[Start of section]
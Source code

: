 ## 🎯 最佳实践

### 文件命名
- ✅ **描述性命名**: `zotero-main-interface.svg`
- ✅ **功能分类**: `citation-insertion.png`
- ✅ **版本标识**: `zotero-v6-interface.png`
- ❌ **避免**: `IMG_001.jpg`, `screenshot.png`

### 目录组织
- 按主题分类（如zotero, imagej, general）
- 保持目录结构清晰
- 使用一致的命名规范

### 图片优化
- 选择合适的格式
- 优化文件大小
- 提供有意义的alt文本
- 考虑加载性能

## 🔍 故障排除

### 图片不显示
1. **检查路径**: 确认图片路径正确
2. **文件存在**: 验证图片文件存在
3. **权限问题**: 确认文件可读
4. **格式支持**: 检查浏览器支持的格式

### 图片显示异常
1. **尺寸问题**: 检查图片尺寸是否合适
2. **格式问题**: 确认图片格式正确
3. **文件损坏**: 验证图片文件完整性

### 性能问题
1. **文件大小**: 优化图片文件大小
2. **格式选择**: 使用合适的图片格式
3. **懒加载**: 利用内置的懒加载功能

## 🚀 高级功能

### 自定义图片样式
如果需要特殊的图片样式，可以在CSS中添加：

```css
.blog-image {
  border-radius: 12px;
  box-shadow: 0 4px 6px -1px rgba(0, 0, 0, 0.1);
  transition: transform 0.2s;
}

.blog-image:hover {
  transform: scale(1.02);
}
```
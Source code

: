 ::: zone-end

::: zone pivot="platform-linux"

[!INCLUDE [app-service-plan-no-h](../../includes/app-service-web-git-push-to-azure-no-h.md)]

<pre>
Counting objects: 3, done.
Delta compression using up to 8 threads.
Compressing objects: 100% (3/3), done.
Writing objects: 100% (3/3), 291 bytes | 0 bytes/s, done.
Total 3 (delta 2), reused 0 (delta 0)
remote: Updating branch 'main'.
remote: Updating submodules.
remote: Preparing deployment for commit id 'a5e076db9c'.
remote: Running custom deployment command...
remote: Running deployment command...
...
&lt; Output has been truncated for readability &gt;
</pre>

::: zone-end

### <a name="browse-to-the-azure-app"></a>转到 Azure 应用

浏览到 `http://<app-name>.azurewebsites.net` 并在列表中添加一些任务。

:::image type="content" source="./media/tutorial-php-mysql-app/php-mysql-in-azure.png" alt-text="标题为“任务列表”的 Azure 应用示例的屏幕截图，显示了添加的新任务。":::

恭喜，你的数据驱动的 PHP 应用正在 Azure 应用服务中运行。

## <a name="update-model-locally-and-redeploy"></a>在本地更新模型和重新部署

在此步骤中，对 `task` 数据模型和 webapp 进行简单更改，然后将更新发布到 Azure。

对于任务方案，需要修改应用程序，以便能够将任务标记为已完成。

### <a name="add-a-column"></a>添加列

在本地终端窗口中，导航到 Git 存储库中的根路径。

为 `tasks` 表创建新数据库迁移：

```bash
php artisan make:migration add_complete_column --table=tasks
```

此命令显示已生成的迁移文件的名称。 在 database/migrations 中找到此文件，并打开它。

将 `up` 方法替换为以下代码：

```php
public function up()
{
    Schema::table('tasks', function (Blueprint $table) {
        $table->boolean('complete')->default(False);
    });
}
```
[End of section]
YOUR OBJECTIVE> Reply with nothing but the count of lines in the entries above that contain "tasks".

ANSWER BELOW> 3